Data supplied —
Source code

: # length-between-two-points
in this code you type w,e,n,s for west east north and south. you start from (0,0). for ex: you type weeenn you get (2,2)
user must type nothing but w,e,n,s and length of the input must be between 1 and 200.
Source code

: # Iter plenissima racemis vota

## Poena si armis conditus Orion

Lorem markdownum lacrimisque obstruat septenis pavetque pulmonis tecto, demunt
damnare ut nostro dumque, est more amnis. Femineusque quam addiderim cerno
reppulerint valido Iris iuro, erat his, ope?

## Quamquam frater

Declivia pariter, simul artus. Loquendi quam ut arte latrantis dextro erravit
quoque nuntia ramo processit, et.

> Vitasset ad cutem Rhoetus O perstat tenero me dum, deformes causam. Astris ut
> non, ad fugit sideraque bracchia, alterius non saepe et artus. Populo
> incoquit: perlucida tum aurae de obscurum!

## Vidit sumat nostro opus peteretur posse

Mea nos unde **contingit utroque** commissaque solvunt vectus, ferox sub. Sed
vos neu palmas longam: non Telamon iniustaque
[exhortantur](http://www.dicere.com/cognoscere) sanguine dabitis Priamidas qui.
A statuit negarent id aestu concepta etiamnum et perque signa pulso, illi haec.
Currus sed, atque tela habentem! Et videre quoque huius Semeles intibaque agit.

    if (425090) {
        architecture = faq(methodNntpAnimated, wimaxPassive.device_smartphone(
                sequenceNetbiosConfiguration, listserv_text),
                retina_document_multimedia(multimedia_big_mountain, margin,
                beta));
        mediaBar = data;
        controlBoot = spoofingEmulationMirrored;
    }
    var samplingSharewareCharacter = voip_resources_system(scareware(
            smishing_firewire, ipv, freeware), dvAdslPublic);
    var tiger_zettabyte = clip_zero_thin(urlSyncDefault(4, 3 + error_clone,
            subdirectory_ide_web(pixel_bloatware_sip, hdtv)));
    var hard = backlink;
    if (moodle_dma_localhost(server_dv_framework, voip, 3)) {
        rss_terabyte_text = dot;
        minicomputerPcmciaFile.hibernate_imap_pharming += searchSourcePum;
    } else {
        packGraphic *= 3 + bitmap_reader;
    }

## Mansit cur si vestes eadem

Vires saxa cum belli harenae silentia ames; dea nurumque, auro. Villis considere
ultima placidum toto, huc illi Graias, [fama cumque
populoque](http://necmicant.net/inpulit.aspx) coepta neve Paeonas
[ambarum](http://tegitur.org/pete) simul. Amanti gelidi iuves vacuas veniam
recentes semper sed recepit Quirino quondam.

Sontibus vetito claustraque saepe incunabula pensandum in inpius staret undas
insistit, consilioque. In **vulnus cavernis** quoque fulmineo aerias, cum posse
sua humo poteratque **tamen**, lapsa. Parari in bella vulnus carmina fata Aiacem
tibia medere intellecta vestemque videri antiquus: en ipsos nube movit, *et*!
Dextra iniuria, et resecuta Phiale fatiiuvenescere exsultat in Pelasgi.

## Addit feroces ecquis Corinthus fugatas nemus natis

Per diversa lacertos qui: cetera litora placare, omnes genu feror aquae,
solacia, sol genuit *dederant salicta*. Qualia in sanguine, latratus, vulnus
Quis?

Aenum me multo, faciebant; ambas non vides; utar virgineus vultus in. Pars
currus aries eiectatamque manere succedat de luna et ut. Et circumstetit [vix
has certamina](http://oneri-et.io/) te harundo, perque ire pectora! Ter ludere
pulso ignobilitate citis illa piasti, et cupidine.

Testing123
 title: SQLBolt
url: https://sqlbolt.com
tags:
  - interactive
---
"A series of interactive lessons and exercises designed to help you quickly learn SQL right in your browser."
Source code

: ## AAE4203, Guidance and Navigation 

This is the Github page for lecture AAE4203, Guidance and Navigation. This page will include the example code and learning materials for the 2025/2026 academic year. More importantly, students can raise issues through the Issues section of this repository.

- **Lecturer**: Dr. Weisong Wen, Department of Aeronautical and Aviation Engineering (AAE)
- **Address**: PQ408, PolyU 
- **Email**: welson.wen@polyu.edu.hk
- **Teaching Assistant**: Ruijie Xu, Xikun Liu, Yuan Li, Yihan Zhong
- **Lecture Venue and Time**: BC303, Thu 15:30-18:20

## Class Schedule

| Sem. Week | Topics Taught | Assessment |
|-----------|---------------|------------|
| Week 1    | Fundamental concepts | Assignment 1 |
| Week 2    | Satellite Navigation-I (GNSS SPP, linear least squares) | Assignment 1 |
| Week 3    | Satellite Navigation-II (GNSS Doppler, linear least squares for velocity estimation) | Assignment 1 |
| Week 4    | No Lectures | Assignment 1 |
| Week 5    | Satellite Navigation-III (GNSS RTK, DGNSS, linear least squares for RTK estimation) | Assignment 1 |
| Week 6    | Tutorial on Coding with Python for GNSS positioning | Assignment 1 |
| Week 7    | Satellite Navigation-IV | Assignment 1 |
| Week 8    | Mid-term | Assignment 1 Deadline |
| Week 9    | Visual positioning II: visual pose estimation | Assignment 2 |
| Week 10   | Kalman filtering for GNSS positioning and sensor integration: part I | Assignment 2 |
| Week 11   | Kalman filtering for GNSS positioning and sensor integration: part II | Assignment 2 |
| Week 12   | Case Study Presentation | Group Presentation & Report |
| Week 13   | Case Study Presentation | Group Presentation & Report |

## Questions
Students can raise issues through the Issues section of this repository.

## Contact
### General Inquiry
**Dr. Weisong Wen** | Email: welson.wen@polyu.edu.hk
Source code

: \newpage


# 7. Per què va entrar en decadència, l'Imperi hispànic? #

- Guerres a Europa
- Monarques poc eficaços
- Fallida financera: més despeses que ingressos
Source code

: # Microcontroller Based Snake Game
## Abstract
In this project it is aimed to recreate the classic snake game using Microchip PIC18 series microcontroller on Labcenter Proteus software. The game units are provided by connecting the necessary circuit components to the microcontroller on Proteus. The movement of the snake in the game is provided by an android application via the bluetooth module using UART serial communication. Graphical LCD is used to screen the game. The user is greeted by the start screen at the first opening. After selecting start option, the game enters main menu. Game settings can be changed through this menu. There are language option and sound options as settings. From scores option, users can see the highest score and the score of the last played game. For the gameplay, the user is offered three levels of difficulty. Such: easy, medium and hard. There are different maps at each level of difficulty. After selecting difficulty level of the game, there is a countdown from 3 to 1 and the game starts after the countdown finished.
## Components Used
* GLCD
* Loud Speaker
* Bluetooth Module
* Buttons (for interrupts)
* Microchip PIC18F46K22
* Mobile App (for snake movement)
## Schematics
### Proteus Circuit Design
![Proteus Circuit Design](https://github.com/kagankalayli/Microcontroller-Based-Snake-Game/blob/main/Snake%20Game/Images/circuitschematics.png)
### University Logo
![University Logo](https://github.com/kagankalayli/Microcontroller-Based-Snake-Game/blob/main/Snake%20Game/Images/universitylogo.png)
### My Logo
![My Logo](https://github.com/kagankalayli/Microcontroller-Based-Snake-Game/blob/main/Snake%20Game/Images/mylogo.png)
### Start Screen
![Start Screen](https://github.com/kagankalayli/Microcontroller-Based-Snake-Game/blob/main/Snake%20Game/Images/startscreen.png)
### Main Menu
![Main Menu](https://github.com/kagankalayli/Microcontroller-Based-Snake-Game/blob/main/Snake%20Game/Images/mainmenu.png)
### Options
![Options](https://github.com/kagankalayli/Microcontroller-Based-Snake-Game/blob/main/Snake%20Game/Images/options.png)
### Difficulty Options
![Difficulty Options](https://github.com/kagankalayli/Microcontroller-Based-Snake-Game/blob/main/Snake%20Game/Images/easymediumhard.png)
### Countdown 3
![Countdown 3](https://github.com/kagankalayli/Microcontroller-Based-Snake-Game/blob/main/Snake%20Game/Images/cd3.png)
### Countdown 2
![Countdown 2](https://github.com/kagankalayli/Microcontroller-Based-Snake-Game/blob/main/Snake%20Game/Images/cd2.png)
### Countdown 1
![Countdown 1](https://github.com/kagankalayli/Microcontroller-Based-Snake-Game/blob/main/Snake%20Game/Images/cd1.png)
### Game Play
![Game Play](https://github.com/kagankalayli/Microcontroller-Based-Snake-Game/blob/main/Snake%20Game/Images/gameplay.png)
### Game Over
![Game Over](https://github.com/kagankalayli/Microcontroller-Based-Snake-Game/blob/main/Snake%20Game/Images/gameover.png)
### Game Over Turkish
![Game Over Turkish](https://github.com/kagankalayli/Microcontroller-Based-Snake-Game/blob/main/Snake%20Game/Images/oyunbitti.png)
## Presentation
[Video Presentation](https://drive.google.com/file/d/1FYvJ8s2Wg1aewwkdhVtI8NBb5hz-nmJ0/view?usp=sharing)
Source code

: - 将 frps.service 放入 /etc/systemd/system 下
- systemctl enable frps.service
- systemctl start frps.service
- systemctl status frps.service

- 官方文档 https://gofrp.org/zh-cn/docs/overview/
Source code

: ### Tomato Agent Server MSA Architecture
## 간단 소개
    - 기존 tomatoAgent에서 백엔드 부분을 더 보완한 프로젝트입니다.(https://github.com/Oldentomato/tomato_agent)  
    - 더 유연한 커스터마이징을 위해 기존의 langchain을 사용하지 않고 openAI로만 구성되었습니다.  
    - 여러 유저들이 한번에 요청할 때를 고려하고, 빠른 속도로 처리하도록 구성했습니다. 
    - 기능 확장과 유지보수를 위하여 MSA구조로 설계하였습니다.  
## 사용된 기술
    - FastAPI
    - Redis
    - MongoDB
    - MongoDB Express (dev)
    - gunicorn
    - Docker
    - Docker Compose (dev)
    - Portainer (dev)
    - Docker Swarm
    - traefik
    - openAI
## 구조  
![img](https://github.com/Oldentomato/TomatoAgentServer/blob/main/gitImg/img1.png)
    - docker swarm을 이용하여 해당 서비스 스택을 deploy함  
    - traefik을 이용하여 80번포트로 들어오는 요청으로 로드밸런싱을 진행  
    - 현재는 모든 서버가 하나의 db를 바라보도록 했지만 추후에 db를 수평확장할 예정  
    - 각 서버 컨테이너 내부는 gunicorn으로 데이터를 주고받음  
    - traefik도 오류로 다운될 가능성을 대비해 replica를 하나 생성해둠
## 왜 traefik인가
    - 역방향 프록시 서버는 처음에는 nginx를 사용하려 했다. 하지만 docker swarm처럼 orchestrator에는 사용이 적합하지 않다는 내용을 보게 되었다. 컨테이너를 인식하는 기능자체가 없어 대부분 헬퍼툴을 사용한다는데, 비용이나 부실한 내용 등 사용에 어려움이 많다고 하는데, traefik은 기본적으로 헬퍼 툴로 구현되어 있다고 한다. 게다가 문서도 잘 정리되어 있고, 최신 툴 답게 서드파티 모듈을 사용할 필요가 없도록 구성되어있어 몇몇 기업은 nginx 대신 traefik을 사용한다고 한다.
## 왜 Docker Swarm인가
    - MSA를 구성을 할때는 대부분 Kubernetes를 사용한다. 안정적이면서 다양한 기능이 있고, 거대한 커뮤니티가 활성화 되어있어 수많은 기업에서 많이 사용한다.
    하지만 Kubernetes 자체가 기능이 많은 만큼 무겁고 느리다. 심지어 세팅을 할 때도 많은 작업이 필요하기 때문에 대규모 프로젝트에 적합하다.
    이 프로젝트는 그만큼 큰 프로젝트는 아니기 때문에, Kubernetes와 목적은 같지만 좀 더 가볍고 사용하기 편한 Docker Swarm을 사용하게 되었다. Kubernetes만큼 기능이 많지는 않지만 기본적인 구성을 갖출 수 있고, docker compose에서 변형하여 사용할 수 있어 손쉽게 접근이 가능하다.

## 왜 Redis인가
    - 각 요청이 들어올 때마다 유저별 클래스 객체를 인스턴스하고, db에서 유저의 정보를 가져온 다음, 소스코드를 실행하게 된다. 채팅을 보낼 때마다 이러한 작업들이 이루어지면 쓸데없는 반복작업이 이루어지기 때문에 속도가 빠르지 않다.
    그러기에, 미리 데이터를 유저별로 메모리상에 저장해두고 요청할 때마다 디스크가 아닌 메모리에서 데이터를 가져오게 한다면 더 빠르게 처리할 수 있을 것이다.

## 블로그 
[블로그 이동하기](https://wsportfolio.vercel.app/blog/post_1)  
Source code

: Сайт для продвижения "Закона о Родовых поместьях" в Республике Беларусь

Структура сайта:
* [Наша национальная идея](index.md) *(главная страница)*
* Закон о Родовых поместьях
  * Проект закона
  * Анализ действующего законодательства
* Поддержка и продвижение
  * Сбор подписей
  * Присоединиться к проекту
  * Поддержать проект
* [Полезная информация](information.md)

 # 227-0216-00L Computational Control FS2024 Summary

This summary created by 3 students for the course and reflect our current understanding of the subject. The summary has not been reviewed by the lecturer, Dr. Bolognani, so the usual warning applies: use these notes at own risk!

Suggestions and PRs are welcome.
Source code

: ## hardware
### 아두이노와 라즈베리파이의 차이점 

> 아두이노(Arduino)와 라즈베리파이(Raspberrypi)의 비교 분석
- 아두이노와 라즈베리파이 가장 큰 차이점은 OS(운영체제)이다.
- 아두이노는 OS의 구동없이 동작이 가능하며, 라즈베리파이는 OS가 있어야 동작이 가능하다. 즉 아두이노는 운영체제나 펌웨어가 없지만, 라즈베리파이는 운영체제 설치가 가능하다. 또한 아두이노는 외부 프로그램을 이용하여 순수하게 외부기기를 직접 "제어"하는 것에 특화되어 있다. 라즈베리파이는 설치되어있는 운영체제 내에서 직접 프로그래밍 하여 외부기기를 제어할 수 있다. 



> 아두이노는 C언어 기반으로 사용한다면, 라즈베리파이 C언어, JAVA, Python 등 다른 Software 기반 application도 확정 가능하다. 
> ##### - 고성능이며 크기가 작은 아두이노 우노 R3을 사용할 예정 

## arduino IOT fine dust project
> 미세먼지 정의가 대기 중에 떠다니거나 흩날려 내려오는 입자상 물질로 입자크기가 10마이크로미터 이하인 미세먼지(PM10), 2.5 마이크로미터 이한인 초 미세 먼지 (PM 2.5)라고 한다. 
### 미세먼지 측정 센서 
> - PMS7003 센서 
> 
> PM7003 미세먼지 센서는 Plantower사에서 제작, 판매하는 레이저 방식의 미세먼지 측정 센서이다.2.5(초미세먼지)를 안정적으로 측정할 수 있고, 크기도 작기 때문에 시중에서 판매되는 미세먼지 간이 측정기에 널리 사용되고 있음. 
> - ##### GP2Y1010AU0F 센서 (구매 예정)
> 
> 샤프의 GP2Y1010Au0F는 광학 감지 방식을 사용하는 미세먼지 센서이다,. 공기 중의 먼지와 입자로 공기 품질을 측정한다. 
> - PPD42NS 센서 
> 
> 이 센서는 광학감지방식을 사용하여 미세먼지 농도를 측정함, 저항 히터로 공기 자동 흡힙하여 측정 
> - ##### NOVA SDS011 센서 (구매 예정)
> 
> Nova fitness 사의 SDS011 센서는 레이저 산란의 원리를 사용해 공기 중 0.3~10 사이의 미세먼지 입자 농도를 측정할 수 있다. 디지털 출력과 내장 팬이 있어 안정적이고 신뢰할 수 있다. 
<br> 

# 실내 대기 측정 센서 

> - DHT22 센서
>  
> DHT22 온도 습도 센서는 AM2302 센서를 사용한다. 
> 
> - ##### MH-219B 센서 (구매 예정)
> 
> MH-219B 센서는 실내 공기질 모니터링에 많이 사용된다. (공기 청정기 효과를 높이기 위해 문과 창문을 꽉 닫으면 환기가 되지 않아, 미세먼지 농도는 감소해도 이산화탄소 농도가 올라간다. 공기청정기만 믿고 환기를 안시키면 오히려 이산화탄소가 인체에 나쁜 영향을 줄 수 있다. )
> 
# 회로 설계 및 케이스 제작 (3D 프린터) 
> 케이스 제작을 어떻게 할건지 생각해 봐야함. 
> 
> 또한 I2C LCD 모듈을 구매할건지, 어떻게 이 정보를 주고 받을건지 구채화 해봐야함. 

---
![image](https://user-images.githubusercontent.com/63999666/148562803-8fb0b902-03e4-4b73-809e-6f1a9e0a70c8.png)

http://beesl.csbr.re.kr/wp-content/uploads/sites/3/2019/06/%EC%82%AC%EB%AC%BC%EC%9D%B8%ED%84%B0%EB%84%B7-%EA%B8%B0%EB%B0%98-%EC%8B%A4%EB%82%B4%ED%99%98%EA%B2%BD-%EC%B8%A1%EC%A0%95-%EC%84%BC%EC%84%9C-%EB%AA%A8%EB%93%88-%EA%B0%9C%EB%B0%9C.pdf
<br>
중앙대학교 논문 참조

Problem statement — Of the lines above, output exactly those from the line bearing "в Республике Беларусь" through the line bearing "## arduino IOT fine dust project", inclusive.

Result of the task —
: Сайт для продвижения "Закона о Родовых поместьях" в Республике Беларусь

Структура сайта:
* [Наша национальная идея](index.md) *(главная страница)*
* Закон о Родовых поместьях
  * Проект закона
  * Анализ действующего законодательства
* Поддержка и продвижение
  * Сбор подписей
  * Присоединиться к проекту
  * Поддержать проект
* [Полезная информация](information.md)

 # 227-0216-00L Computational Control FS2024 Summary

This summary created by 3 students for the course and reflect our current understanding of the subject. The summary has not been reviewed by the lecturer, Dr. Bolognani, so the usual warning applies: use these notes at own risk!

Suggestions and PRs are welcome.
Source code

: ## hardware
### 아두이노와 라즈베리파이의 차이점 

> 아두이노(Arduino)와 라즈베리파이(Raspberrypi)의 비교 분석
- 아두이노와 라즈베리파이 가장 큰 차이점은 OS(운영체제)이다.
- 아두이노는 OS의 구동없이 동작이 가능하며, 라즈베리파이는 OS가 있어야 동작이 가능하다. 즉 아두이노는 운영체제나 펌웨어가 없지만, 라즈베리파이는 운영체제 설치가 가능하다. 또한 아두이노는 외부 프로그램을 이용하여 순수하게 외부기기를 직접 "제어"하는 것에 특화되어 있다. 라즈베리파이는 설치되어있는 운영체제 내에서 직접 프로그래밍 하여 외부기기를 제어할 수 있다. 



> 아두이노는 C언어 기반으로 사용한다면, 라즈베리파이 C언어, JAVA, Python 등 다른 Software 기반 application도 확정 가능하다. 
> ##### - 고성능이며 크기가 작은 아두이노 우노 R3을 사용할 예정 

## arduino IOT fine dust project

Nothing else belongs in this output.